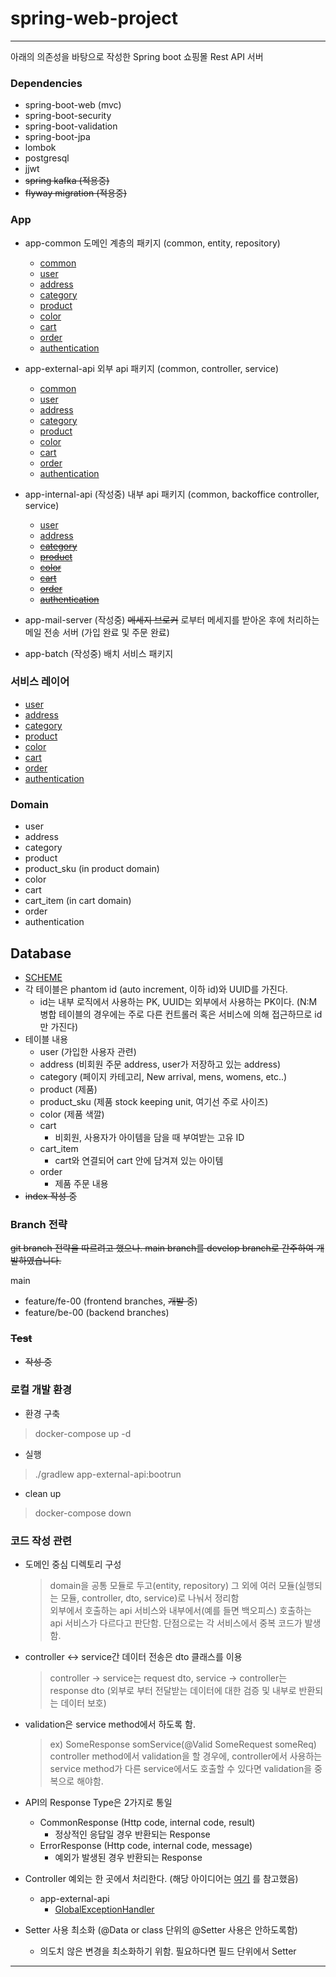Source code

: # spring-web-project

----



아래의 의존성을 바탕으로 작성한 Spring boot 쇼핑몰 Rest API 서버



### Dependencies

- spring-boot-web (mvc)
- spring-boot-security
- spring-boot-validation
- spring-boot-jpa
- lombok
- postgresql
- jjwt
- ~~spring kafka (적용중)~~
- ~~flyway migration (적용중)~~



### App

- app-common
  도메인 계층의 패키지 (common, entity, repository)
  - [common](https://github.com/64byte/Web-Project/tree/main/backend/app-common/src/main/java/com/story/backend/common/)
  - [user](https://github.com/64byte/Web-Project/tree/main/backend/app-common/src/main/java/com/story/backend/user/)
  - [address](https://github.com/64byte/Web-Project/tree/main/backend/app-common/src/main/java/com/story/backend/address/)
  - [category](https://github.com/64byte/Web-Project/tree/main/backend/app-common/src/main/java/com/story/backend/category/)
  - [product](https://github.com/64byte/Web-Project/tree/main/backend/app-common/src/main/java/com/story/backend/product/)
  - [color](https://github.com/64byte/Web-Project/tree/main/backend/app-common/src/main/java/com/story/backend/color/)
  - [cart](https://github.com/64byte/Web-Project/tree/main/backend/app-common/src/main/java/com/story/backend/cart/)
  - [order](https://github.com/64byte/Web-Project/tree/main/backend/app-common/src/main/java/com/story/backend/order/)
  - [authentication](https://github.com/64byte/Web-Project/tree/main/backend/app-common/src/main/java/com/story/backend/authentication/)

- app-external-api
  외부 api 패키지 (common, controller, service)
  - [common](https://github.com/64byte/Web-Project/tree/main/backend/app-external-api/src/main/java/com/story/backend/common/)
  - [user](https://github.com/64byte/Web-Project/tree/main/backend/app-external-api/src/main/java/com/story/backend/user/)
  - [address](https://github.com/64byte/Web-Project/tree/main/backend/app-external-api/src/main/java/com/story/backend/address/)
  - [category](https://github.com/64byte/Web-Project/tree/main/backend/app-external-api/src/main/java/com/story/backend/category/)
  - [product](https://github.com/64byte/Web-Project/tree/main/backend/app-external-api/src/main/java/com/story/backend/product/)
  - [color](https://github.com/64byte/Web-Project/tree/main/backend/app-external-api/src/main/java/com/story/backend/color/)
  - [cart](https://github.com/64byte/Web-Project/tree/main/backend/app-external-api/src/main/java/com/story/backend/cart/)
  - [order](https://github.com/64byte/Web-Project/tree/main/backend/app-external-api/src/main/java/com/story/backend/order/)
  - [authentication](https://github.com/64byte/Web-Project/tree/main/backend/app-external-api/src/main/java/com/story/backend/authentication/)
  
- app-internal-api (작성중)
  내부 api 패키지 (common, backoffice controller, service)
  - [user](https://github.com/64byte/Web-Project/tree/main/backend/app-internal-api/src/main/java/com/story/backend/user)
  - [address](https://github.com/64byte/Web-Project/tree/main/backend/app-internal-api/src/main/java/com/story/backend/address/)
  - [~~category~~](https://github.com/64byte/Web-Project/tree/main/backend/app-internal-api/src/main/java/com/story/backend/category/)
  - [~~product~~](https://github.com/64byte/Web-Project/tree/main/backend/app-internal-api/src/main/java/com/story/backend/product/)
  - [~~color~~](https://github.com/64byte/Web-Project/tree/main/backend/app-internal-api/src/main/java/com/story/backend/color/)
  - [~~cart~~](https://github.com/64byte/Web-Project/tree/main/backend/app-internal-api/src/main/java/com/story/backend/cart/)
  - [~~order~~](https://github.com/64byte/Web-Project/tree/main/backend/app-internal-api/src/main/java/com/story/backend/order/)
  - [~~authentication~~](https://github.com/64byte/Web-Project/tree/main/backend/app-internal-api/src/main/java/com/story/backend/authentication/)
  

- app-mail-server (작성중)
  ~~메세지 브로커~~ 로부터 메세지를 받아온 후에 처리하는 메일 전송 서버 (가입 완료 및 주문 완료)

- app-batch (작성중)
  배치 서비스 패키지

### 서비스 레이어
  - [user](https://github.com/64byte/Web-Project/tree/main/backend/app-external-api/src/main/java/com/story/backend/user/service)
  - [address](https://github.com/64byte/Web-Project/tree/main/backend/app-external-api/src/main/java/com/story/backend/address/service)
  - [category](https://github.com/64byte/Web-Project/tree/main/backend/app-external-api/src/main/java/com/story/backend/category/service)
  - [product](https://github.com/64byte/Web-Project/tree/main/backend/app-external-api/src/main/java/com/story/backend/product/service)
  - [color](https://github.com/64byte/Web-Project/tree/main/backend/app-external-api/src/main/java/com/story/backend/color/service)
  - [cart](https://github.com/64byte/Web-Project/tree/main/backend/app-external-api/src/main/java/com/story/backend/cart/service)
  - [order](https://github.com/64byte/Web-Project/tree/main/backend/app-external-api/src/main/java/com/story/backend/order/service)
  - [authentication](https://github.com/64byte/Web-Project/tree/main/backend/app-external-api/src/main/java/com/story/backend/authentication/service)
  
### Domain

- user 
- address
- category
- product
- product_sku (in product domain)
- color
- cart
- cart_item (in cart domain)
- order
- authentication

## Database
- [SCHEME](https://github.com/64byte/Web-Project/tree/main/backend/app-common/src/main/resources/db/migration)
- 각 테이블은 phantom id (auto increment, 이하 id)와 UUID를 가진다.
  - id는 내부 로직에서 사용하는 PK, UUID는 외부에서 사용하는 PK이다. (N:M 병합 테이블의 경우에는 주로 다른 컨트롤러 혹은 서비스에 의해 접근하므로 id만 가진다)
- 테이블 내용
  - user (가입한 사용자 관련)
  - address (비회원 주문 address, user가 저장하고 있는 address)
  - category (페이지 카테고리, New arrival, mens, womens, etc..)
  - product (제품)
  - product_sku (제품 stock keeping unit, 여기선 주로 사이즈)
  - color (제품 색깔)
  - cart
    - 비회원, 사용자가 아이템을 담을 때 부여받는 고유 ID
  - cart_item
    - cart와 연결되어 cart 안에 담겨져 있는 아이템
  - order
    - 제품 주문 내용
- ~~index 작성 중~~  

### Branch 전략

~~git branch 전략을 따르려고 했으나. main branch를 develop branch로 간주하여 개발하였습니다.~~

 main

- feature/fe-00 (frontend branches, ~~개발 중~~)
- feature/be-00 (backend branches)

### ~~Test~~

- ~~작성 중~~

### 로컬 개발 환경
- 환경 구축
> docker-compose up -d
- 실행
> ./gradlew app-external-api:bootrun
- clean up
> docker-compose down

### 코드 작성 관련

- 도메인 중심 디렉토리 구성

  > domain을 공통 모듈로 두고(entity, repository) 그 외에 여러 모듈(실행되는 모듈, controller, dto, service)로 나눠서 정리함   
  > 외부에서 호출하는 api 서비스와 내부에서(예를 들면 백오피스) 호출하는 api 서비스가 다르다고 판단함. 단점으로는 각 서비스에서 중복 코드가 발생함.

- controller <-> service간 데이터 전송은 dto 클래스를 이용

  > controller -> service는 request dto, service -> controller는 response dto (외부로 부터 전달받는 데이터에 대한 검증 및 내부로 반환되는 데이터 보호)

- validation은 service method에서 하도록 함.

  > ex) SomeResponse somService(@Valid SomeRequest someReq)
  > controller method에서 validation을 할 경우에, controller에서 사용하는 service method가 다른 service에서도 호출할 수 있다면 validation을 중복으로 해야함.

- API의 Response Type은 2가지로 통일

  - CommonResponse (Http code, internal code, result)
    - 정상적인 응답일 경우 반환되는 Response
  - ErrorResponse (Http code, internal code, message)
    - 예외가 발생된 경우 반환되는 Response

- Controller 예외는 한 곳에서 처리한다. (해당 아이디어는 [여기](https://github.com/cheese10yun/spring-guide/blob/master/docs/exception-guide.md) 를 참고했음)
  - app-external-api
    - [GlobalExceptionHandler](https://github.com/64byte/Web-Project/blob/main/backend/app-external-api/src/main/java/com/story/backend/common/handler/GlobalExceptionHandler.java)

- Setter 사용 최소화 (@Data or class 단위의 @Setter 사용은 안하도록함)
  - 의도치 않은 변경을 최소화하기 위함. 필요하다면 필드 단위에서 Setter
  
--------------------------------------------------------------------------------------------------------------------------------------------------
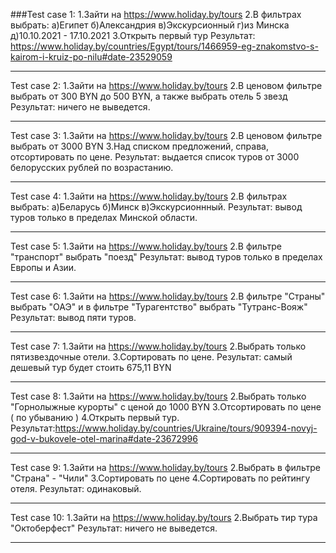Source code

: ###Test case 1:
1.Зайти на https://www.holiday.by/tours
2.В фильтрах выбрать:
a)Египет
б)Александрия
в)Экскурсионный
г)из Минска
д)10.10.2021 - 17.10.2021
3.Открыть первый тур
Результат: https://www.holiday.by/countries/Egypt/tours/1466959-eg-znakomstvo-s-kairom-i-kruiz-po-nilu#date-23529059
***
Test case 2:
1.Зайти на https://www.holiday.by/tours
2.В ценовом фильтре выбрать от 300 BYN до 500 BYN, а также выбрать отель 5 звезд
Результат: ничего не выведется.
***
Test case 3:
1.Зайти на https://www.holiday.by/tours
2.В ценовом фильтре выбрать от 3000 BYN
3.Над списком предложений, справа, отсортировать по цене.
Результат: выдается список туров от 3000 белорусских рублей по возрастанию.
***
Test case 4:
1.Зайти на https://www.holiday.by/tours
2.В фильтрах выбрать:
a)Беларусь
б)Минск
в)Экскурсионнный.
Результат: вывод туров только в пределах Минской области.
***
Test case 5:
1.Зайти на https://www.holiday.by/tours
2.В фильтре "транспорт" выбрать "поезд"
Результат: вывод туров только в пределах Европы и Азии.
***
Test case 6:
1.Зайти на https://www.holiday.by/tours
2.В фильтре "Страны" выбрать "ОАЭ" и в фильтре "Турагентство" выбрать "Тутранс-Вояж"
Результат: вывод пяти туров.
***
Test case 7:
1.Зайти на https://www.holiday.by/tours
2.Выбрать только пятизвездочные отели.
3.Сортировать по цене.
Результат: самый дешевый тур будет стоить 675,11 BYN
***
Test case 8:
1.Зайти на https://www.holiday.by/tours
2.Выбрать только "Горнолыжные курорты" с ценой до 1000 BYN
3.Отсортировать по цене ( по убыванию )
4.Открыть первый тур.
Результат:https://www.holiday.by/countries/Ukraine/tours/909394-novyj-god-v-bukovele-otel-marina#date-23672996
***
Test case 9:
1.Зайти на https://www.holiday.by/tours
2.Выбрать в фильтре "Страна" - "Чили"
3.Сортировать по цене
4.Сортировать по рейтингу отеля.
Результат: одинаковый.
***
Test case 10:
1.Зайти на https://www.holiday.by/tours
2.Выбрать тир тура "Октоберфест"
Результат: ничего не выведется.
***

--

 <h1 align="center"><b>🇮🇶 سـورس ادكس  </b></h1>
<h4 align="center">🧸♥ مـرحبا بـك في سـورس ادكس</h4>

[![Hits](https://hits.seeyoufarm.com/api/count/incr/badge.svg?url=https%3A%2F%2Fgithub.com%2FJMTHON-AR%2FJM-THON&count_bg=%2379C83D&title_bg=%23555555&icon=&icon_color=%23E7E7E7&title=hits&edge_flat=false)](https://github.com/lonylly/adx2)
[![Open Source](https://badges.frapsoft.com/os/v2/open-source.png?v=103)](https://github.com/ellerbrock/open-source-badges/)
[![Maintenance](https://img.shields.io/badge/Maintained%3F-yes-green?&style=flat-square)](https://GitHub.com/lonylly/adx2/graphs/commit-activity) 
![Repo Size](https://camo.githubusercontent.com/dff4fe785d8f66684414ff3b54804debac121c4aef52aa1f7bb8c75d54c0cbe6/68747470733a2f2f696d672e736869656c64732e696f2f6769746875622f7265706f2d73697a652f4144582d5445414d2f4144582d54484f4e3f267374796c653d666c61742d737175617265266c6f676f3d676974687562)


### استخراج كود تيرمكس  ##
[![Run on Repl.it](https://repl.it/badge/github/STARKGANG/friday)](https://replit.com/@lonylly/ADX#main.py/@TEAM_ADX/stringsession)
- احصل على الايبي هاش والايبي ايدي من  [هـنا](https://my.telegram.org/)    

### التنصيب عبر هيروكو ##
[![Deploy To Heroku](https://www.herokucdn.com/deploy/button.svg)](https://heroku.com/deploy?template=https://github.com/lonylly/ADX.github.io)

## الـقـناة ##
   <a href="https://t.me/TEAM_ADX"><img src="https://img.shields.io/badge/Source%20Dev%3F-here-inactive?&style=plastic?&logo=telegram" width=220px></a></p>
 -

Your goal:
Where in the entries does the word "case" occur? Copy out each line that has it.

Task solution:
: ###Test case 1:
Test case 2:
Test case 3:
Test case 4:
Test case 5:
Test case 6:
Test case 7:
Test case 8:
Test case 9:
Test case 10:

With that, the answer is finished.